Sparse Tensor Algebra Compilation using Equality Saturation
2024-04-18
Amir Shaikhha will present their recent work (from CGO 2024) on A Tensor Algebra Compiler for Sparse Differentiation.
Slide from the presentation: pdf.
Abstract:
Tensor programs often need to process large tensors (vectors, matrices, or higher-order tensors) that require a specialized storage format for their memory layout. Several such layouts have been proposed in the literature, such as the Coordinate Format, the Compressed Sparse Row format, and many others, that were especially designed to optimally store tensors with specific sparsity properties. However, existing tensor processing systems require specialized extensions in order to take advantage of every new storage format. In this paper, we describe a system that allows users to define flexible storage formats in a declarative tensor query language similar to the language used by the tensor program. The programmer only needs to write storage mappings, which describe, in a declarative way, how the tensors are laid out in main memory. Then, we describe a cost-based optimizer that optimizes the tensor program for the specific memory layout.
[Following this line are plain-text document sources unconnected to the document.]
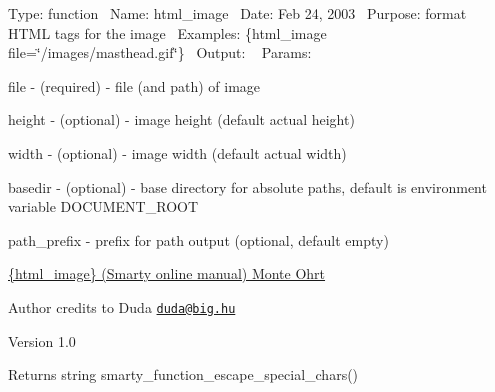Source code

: Type\+: function~\newline
 Name\+: html\+\_\+image~\newline
 Date\+: Feb 24, 2003~\newline
 Purpose\+: format H\+T\+M\+L tags for the image~\newline
 Examples\+: \{html\+\_\+image file=\char`\"{}/images/masthead.\+gif\char`\"{}\}~\newline
 Output\+: ~\newline
 Params\+: 
\begin{DoxyPre}
\begin{DoxyItemize}
\item file        - (required) - file (and path) of image
\item height      - (optional) - image height (default actual height)
\item width       - (optional) - image width (default actual width)
\item basedir     - (optional) - base directory for absolute paths, default is environment variable DOCUMENT\_ROOT
\item path\_prefix - prefix for path output (optional, default empty)

\end{DoxyItemize}\end{DoxyPre}



\begin{DoxyPre}\hyperlink{}{\{html\_image\}
     (Smarty online manual)
 Monte Ohrt } 
\begin{DoxyAuthor}{Author}
credits to Duda \href{mailto:duda@big.hu}{\tt duda@big.hu} 

\end{DoxyAuthor}
\begin{DoxyVersion}{Version}
1.0

\end{DoxyVersion}

\begin{DoxyReturn}{Returns}
string 
 smarty\_function\_escape\_special\_chars()

\end{DoxyReturn}
\end{DoxyPre}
Additionally, our design enables automatic differentiation (AD) of sparse tensors; state-of-the-art tensor frameworks only support the AD computation for dense tensors, which results in substantial memory and computational overheads. We demonstrate empirically significant performance improvements compared to state-of-the-art tensor processing systems.
Bio:
Amir Shaikhha is an Assistant Professor (Lecturer) in the School of Informatics at the University of Edinburgh. His research focuses on the design and implementation of data-analytics systems by using techniques from databases, programming languages, compilers, and machine learning communities. Prior to that, he was a Departmental Lecturer at Oxford. He earned his Ph.D. from EPFL in 2018, for which he was awarded a Google Ph.D. Fellowship in structured data analysis, as well as a Ph.D. thesis distinction award. He has won the Best Paper Award at GPCE 2017 and the Most Reproducible Paper Award at SIGMOD 2017. He (co-)chaired the program committees of DBPL 2021, Scala 2022, and GPCE 2023.